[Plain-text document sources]

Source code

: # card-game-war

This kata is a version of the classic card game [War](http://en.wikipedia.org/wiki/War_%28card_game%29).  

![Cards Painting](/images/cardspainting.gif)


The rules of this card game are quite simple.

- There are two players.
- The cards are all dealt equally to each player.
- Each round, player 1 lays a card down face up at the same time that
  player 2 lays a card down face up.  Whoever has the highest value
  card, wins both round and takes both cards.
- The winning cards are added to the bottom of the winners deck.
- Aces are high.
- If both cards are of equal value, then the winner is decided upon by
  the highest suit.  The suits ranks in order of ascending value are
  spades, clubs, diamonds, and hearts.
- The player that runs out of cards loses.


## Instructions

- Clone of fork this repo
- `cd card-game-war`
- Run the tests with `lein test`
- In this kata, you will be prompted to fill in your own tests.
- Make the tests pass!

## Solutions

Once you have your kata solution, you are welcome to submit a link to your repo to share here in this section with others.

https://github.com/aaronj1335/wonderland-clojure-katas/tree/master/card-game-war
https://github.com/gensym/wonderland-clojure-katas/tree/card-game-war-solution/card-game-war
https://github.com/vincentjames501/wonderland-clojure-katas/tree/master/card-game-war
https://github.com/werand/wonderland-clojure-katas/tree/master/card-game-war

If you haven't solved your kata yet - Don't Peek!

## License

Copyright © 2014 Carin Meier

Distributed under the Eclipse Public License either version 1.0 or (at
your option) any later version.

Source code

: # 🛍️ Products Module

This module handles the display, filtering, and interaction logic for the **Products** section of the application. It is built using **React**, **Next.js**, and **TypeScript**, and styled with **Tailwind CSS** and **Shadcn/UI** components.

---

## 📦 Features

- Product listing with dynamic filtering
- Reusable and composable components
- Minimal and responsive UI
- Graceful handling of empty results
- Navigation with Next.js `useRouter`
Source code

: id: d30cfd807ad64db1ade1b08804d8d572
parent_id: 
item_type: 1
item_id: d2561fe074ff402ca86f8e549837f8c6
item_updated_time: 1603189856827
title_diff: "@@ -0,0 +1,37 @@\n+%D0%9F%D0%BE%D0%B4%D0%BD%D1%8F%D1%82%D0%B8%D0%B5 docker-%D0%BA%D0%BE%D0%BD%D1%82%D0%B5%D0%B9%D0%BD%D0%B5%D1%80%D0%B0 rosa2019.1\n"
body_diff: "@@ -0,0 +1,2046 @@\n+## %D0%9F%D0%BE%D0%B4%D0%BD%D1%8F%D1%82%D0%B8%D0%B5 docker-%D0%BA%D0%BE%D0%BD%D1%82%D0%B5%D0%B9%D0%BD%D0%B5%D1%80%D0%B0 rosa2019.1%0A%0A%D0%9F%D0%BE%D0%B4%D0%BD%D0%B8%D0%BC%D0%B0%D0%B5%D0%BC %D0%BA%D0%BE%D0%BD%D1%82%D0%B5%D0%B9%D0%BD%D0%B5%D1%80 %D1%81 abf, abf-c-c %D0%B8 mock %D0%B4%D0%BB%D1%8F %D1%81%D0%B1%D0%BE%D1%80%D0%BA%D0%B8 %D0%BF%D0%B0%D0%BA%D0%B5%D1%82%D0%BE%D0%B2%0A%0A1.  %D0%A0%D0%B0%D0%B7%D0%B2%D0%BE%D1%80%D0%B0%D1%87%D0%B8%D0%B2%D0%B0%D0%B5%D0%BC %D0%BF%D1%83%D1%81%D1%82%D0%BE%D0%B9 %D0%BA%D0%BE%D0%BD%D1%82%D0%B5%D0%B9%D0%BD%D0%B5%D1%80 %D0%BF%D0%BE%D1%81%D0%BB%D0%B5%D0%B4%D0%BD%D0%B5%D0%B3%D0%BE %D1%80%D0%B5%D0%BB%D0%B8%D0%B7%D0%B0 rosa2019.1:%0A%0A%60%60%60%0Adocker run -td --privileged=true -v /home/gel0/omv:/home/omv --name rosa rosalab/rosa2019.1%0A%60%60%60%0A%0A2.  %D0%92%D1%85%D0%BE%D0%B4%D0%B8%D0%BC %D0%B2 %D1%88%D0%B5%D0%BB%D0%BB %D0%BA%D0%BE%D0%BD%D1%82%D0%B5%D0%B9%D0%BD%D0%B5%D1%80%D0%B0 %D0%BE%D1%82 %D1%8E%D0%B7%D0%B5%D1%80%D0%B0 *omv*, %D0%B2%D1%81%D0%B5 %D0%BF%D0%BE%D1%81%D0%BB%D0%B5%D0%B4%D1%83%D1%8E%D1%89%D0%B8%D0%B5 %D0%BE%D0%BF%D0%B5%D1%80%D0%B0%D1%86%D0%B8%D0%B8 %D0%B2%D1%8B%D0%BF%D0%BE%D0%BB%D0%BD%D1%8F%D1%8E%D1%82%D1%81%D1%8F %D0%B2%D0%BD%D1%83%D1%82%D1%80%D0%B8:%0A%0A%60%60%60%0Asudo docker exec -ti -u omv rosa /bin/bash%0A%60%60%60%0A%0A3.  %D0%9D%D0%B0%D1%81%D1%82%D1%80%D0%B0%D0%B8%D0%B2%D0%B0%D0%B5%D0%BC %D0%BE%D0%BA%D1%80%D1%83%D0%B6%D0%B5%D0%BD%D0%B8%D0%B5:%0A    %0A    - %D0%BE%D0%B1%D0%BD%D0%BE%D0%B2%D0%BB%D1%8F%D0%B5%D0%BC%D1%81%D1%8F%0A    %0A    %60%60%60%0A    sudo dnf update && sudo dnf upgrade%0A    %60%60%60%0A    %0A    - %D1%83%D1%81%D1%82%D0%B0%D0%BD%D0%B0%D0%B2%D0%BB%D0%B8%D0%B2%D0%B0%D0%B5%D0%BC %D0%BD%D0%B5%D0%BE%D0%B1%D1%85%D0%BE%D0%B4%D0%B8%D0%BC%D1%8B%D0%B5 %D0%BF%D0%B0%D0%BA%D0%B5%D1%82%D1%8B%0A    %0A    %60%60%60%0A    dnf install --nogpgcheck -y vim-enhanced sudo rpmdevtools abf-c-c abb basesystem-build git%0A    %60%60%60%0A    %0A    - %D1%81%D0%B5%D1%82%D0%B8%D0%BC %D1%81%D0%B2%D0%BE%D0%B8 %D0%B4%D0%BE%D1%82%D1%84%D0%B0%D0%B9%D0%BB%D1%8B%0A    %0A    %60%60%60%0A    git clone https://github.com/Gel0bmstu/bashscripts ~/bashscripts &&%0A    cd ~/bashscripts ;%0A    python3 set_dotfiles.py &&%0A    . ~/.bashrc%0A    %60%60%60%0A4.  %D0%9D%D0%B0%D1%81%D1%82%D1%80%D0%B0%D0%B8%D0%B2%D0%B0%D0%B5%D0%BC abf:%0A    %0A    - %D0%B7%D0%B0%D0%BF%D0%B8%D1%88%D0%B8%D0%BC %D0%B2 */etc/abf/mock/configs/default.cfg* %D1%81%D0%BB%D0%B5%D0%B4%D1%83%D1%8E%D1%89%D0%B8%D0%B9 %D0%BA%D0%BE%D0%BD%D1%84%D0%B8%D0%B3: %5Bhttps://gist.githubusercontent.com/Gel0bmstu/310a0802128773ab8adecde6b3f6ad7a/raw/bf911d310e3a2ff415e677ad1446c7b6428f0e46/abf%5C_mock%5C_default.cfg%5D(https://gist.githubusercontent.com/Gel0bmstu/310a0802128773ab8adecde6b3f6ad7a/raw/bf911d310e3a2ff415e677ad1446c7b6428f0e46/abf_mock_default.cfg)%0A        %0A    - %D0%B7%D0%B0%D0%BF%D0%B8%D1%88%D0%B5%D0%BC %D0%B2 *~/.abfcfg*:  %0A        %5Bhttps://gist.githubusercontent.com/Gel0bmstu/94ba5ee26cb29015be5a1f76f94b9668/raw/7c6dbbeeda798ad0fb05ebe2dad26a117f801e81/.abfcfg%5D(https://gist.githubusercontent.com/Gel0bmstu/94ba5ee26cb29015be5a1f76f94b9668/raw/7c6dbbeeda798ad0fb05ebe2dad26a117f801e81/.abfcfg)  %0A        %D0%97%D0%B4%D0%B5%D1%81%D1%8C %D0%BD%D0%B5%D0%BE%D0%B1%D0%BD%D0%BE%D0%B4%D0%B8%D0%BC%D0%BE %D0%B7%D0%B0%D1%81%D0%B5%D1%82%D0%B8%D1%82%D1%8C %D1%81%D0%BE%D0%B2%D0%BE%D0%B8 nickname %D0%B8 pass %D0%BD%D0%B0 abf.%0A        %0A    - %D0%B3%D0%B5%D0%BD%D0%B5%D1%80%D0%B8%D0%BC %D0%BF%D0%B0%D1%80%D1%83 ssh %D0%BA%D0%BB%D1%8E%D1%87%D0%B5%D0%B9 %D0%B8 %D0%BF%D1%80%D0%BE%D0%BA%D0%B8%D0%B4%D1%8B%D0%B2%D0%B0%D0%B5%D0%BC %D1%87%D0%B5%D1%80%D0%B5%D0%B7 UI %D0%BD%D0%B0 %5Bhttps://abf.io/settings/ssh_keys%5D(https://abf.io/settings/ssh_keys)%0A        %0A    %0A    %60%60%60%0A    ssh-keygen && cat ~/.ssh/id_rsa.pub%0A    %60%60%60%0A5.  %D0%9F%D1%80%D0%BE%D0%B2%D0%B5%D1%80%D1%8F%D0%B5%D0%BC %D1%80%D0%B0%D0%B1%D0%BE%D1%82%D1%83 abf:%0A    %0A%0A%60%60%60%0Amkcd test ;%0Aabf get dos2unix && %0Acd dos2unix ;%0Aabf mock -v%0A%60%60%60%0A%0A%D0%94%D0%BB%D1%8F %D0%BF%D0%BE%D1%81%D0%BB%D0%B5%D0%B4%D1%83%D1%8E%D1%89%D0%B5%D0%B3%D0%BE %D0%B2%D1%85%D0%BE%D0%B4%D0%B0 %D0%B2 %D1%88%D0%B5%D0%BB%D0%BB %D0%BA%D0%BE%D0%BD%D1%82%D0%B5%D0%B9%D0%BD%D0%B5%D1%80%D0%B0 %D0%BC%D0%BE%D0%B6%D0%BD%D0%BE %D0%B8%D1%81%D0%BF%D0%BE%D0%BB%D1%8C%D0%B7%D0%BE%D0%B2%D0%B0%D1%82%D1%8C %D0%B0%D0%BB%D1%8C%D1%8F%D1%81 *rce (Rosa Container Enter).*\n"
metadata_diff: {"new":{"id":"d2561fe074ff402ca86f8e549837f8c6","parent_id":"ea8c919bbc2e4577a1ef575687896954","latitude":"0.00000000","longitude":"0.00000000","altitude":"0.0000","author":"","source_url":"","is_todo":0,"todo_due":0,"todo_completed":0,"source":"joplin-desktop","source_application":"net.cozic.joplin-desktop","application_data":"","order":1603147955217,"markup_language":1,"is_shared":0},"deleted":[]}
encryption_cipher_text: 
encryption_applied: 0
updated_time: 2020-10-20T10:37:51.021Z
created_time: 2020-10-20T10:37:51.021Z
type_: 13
---
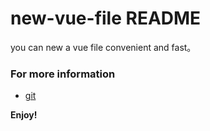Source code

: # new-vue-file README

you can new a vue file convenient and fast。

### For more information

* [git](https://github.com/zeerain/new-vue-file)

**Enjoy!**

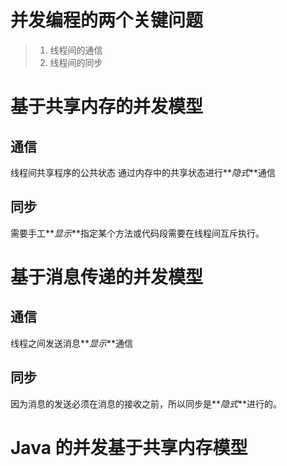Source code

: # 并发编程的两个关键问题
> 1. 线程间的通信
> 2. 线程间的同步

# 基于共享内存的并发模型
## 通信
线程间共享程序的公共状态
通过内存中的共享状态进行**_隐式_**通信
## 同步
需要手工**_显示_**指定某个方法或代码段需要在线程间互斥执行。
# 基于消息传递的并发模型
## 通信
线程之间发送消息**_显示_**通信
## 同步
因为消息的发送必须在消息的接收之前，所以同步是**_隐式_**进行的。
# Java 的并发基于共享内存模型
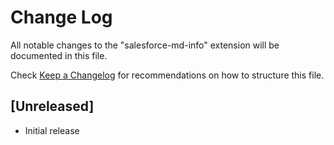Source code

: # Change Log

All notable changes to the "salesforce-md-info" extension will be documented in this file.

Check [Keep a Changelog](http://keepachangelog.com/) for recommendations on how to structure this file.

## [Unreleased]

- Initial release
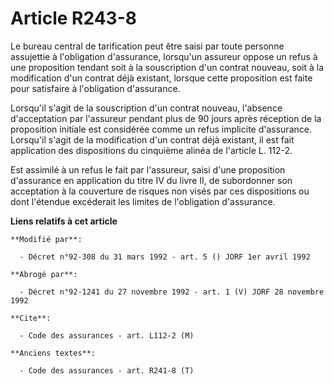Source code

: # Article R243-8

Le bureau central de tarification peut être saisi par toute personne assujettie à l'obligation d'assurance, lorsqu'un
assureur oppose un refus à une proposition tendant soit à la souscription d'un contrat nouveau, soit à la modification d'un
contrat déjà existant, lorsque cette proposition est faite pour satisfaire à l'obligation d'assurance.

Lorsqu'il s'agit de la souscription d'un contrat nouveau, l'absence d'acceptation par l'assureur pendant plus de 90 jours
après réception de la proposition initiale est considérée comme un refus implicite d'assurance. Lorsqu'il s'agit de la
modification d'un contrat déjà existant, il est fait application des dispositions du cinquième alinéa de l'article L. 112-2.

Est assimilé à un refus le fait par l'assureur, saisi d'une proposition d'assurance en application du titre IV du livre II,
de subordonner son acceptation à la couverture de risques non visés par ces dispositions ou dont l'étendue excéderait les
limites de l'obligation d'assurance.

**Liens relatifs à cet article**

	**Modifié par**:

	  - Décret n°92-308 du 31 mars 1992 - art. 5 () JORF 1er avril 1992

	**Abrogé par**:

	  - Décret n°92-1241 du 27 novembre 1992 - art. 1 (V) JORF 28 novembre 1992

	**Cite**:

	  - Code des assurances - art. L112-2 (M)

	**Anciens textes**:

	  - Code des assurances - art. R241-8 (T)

Task description
Wherever the string "components" occurs in the entries, copy that whole line.

Written reply
This module handles the display, filtering, and interaction logic for the **Products** section of the application. It is built using **React**, **Next.js**, and **TypeScript**, and styled with **Tailwind CSS** and **Shadcn/UI** components.
- Reusable and composable components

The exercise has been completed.